1. 数据集下载
具体过程略过,从官网或kaggle等渠道下载。全部数据集包含pcap文件和特征数据文件,官网下载可能会很慢,因为暂且用不到pcap文件,笔者直接从飞桨社区下载了特征数据文件,包含10个不同日期的csv文件,下载链接贴给大家。
数据集地址 :https://aistudio.baidu.com/datasetdetail/60692
2. 需要用到的工具包
import csv
import pandas as pd
import numpy as np
3. 数据处理
笔者参考了其他作者的处理思路,将步骤模块化,方便理解和使用。在处理数据前,我自己先查看了这些csv文件的表头并对应官网给的释义,将其记录在一个head表格中。具体方法如下:
''' Record CSV heads, features of those traffic '''
def record_csv():
with open((data_path+'02-14-2018.csv'), 'r') as f:
reader = csv.reader(f)
print(type(reader))
result = list(reader)
print(result[0])
df = pd.DataFrame(result[0], columns=['Column Name'])
df.to_excel(data_path+'heads.xlsx')
print('----------Save DONE-----------')
f.close()
读取数据
Step 1:定义路径,以及处理结果所保存的文件名。
# Change your data path here
data_path = 'D://datasets//CICIDS2018//'
file_name = 'total.csv'
Step 2:读取数据为dataFrame,并将数据整合。
''' Write Data '''
def write_csv(path):
print('Loading csv file: '+path)
data = pd.read_csv(path, header=None, low_memory=False)
return data
''' Get Data '''
def get_data():
f1 = data_path+'02-14-2018.csv'
fr1= write_csv(f1).drop([0])
f2 = data_path+'02-15-2018.csv'
fr2= write_csv(f2).drop([0])
f3 = data_path+'02-16-2018.csv'
fr3= write_csv(f3).drop([0])
f4 = data_path+'02-20-2018.csv'
fr4= write_csv(f4).drop([0])
f5 = data_path+'02-21-2018.csv'
fr5= write_csv(f5).drop([0])
f6 = data_path+'02-22-2018.csv'
fr6= write_csv(f6).drop([0])
f7 = data_path+'02-23-2018.csv'
fr7= write_csv(f7).drop([0])
f8 = data_path+'02-28-2018.csv'
fr8= write_csv(f8).drop([0])
f9 = data_path+'03-01-2018.csv'
fr9= write_csv(f9).drop([0])
f10 = data_path+'03-02-2018.csv'
fr10= write_csv(f10).drop([0])
data_frame = [fr1, fr2, fr3, fr4, fr5, fr6, fr7, fr8, fr9, fr10]
return data_frame
整合数据
清除数据中的Nan和Infinity值,将数据写入csv文件。
''' Merge data '''
def merge_data(data_frame):
data = pd.concat(data_frame, ignore_index=True)
# clear Nan and Infinity
data = data[~data.isin([np.nan, np.inf, -np.inf]).any(axis=1)].dropna()
return data
''' Merge data into total.csv '''
def merge_csv():
data_frame = get_data()
data = merge_data(data_frame)
file = data_path+file_name
data.to_csv(file, index=False, header=False)

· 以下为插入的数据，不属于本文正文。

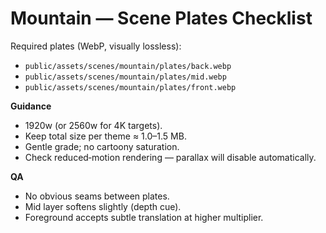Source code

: 
# Mountain — Scene Plates Checklist

Required plates (WebP, visually lossless):
- `public/assets/scenes/mountain/plates/back.webp`
- `public/assets/scenes/mountain/plates/mid.webp`
- `public/assets/scenes/mountain/plates/front.webp`

**Guidance**
- 1920w (or 2560w for 4K targets).
- Keep total size per theme ≈ 1.0–1.5 MB.
- Gentle grade; no cartoony saturation.
- Check reduced‑motion rendering — parallax will disable automatically.

**QA**
- No obvious seams between plates.
- Mid layer softens slightly (depth cue).
- Foreground accepts subtle translation at higher multiplier.
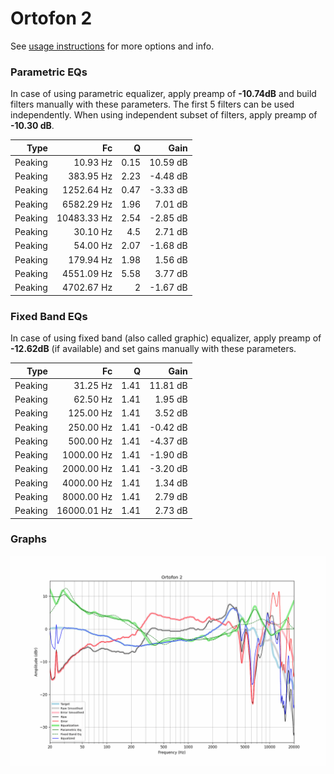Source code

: # Ortofon 2
See [usage instructions](https://github.com/jaakkopasanen/AutoEq#usage) for more options and info.

### Parametric EQs
In case of using parametric equalizer, apply preamp of **-10.74dB** and build filters manually
with these parameters. The first 5 filters can be used independently.
When using independent subset of filters, apply preamp of **-10.30 dB**.

| Type    | Fc          |    Q | Gain     |
|--------:|------------:|-----:|---------:|
| Peaking | 10.93 Hz    | 0.15 | 10.59 dB |
| Peaking | 383.95 Hz   | 2.23 | -4.48 dB |
| Peaking | 1252.64 Hz  | 0.47 | -3.33 dB |
| Peaking | 6582.29 Hz  | 1.96 | 7.01 dB  |
| Peaking | 10483.33 Hz | 2.54 | -2.85 dB |
| Peaking | 30.10 Hz    | 4.5  | 2.71 dB  |
| Peaking | 54.00 Hz    | 2.07 | -1.68 dB |
| Peaking | 179.94 Hz   | 1.98 | 1.56 dB  |
| Peaking | 4551.09 Hz  | 5.58 | 3.77 dB  |
| Peaking | 4702.67 Hz  | 2    | -1.67 dB |

### Fixed Band EQs
In case of using fixed band (also called graphic) equalizer, apply preamp of **-12.62dB**
(if available) and set gains manually with these parameters.

| Type    | Fc          |    Q | Gain     |
|--------:|------------:|-----:|---------:|
| Peaking | 31.25 Hz    | 1.41 | 11.81 dB |
| Peaking | 62.50 Hz    | 1.41 | 1.95 dB  |
| Peaking | 125.00 Hz   | 1.41 | 3.52 dB  |
| Peaking | 250.00 Hz   | 1.41 | -0.42 dB |
| Peaking | 500.00 Hz   | 1.41 | -4.37 dB |
| Peaking | 1000.00 Hz  | 1.41 | -1.90 dB |
| Peaking | 2000.00 Hz  | 1.41 | -3.20 dB |
| Peaking | 4000.00 Hz  | 1.41 | 1.34 dB  |
| Peaking | 8000.00 Hz  | 1.41 | 2.79 dB  |
| Peaking | 16000.01 Hz | 1.41 | 2.73 dB  |

### Graphs
![](./Ortofon%202.png)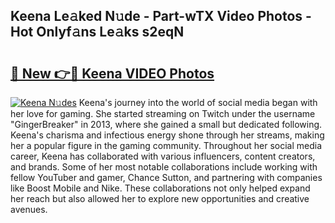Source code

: ## Keena Le𝚊ked N𝚞de - Part-wTX Video Photos - Hot Onlyf𝚊ns Le𝚊ks s2eqN

# <h2><a href="http://ac49971.deff.icu/?id=Keena">🔗 New 👉🔴 Keena VIDEO Photos</a></h2>

[![Keena N𝚞des](https://i.imgur.com/rIISA9y.gif)](http://ac49971.deff.icu/?id=Keena)
Keena's journey into the world of social media began with her love for gaming. She started streaming on Twitch under the username "GingerBreaker" in 2013, where she gained a small but dedicated following. Keena's charisma and infectious energy shone through her streams, making her a popular figure in the gaming community. Throughout her social media career, Keena has collaborated with various influencers, content creators, and brands. Some of her most notable collaborations include working with fellow YouTuber and gamer, Chance Sutton, and partnering with companies like Boost Mobile and Nike. These collaborations not only helped expand her reach but also allowed her to explore new opportunities and creative avenues.
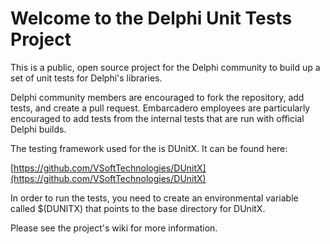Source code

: # Welcome to the Delphi Unit Tests Project

This is a public, open source project for the Delphi community to build up a set of unit tests for Delphi's libraries.  

Delphi community members are encouraged to fork the repository, add tests, and create a pull request.  Embarcadero employees are particularly encouraged to add tests from the internal tests that are run with official Delphi builds.

The testing framework used for the is DUnitX.  It can be found here:

[https://github.com/VSoftTechnologies/DUnitX](https://github.com/VSoftTechnologies/DUnitX)

In order to run the tests, you need to create an environmental variable called $(DUNITX) that points to the base directory for DUnitX.  

Please see the project's wiki for more information.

print('----------Total CSV Save Done---------')
统计标签类别
由于自己在实现过程中发现整合的数据结果有包含无意义的数据(统计标签时发现了标签为Label的行,这些行的内容是表头),因此,笔者多加了一行代码删除这些数据。
''' Count Labels '''
def count_labels():
raw_data = pd.read_csv(data_path+file_name, header=None, low_memory=False)
index_num = raw_data.shape[1]-1
# There are "Headers" in data, delete these data
raw_data = raw_data.drop(raw_data[raw_data[index_num] == 'Label'].index, axis=0)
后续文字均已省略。